▶ **How to complete this task**: Return every line from the records below that has the word "true".

START Data in this exercise

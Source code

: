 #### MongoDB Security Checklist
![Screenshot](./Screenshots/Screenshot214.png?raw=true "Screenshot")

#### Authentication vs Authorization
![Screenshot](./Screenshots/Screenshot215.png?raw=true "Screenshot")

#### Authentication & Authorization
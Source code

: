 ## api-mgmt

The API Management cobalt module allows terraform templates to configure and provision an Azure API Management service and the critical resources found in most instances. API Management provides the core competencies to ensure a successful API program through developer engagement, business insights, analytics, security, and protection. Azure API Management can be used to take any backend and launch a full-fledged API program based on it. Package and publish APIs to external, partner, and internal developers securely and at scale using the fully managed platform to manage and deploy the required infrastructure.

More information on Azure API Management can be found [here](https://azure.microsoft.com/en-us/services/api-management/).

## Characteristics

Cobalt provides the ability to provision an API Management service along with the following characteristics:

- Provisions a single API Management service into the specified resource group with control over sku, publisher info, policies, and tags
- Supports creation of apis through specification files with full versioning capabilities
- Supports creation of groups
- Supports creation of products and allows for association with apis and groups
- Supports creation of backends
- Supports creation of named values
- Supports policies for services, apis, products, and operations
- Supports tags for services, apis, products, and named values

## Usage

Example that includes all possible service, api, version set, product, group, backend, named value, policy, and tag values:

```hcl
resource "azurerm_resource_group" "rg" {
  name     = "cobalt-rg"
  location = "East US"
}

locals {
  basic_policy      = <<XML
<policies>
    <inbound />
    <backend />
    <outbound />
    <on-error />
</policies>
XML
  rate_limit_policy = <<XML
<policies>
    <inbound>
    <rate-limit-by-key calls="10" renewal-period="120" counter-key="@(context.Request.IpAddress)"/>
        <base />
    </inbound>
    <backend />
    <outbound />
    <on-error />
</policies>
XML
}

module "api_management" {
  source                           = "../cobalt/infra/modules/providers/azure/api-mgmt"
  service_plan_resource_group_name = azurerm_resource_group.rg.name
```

END Data in this exercise

▶ **Answer space**:
![Screenshot](./Screenshots/Screenshot214.png?raw=true "Screenshot")
![Screenshot](./Screenshots/Screenshot215.png?raw=true "Screenshot")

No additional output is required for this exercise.